::: DATA

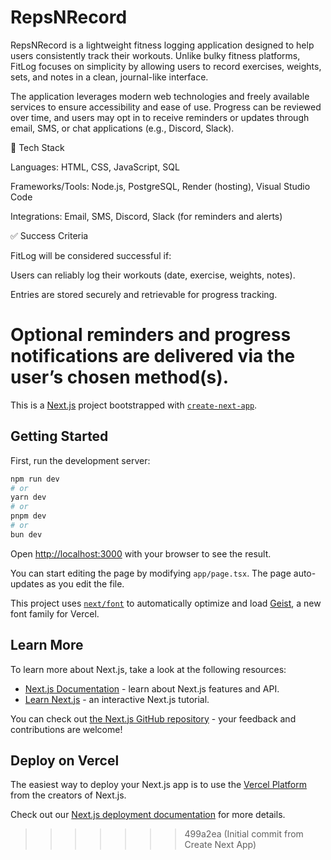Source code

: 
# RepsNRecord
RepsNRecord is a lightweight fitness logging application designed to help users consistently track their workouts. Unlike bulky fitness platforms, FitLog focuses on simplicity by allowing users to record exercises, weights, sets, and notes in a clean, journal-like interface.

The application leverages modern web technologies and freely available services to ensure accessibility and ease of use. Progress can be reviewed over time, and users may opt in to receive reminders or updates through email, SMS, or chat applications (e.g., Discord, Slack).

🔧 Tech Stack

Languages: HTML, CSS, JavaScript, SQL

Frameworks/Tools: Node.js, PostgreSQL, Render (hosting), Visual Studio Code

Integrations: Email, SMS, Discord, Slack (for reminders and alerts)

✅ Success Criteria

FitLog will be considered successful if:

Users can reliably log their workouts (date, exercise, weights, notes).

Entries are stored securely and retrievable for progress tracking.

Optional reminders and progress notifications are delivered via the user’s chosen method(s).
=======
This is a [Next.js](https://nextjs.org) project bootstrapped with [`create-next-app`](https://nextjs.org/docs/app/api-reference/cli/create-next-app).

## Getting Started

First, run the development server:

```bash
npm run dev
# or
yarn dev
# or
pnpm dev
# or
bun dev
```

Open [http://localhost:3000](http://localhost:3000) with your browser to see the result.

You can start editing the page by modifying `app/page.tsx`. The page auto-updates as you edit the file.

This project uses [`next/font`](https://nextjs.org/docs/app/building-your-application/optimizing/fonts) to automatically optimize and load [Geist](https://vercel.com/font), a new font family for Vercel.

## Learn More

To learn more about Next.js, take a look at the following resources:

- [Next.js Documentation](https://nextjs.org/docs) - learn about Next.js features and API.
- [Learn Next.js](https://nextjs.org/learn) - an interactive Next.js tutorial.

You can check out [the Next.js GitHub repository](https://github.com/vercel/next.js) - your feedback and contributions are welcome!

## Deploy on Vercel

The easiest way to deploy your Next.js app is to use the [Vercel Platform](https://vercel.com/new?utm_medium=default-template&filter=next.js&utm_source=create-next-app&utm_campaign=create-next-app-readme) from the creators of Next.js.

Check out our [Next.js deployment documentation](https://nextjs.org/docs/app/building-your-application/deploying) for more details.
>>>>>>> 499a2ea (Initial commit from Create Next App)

::::::
::: DATA

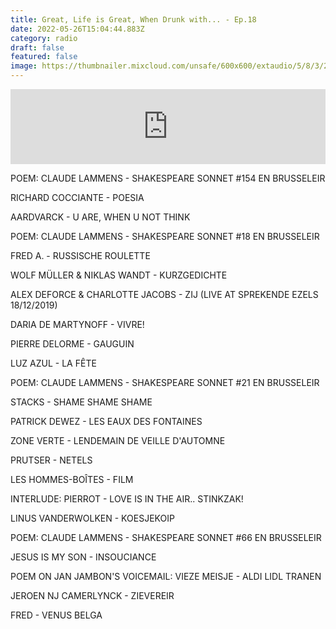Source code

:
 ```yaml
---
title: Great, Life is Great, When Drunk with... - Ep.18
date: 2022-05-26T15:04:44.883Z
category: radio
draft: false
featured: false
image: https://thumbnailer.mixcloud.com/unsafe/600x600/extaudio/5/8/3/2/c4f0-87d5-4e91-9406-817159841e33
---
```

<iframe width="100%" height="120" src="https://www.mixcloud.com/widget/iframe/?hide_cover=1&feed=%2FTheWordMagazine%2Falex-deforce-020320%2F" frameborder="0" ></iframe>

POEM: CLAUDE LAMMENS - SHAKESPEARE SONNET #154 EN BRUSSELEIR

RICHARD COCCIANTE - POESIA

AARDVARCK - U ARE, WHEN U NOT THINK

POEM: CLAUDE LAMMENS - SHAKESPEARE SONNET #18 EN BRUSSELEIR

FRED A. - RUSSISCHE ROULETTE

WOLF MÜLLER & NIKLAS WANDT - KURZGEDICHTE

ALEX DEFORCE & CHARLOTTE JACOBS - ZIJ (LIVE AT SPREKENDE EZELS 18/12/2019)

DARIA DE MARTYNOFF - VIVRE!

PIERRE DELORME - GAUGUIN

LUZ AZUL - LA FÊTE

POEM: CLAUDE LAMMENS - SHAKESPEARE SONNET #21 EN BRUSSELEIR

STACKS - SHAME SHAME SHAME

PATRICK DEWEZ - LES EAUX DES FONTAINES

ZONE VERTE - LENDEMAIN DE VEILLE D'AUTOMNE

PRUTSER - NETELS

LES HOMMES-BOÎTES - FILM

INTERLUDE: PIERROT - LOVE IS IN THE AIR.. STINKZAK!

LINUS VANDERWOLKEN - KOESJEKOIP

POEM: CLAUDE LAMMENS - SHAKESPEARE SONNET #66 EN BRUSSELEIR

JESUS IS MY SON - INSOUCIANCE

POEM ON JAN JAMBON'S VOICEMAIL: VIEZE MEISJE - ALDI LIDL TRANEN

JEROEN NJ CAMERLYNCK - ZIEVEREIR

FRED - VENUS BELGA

::::::
::: DATA

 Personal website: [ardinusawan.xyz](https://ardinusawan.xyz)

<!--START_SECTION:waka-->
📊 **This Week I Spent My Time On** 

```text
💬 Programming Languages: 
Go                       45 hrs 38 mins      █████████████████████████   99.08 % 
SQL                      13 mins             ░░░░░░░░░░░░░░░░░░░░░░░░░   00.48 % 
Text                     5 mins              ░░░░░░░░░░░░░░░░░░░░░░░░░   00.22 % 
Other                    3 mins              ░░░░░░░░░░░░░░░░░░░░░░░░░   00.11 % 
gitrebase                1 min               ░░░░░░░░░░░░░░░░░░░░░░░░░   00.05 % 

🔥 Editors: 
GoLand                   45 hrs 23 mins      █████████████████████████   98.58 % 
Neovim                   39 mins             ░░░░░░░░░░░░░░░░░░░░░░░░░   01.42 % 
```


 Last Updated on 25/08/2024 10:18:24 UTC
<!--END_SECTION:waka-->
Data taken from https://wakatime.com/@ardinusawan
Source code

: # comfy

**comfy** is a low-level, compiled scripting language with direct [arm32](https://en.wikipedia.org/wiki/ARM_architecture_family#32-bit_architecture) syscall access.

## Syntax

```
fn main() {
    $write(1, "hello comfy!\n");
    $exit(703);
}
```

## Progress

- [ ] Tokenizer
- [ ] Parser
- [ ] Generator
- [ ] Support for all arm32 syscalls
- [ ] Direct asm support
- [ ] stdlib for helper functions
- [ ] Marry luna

::::::

→ WORK ITEM:
Return only the part of the records above that opens with the line containing "To learn more" and closes with the line containing "Create Next App)", ends included.

→ OUTPUT OF THE EXERCISE:
To learn more about Next.js, take a look at the following resources:

- [Next.js Documentation](https://nextjs.org/docs) - learn about Next.js features and API.
- [Learn Next.js](https://nextjs.org/learn) - an interactive Next.js tutorial.

You can check out [the Next.js GitHub repository](https://github.com/vercel/next.js) - your feedback and contributions are welcome!

## Deploy on Vercel

The easiest way to deploy your Next.js app is to use the [Vercel Platform](https://vercel.com/new?utm_medium=default-template&filter=next.js&utm_source=create-next-app&utm_campaign=create-next-app-readme) from the creators of Next.js.

Check out our [Next.js deployment documentation](https://nextjs.org/docs/app/building-your-application/deploying) for more details.
>>>>>>> 499a2ea (Initial commit from Create Next App)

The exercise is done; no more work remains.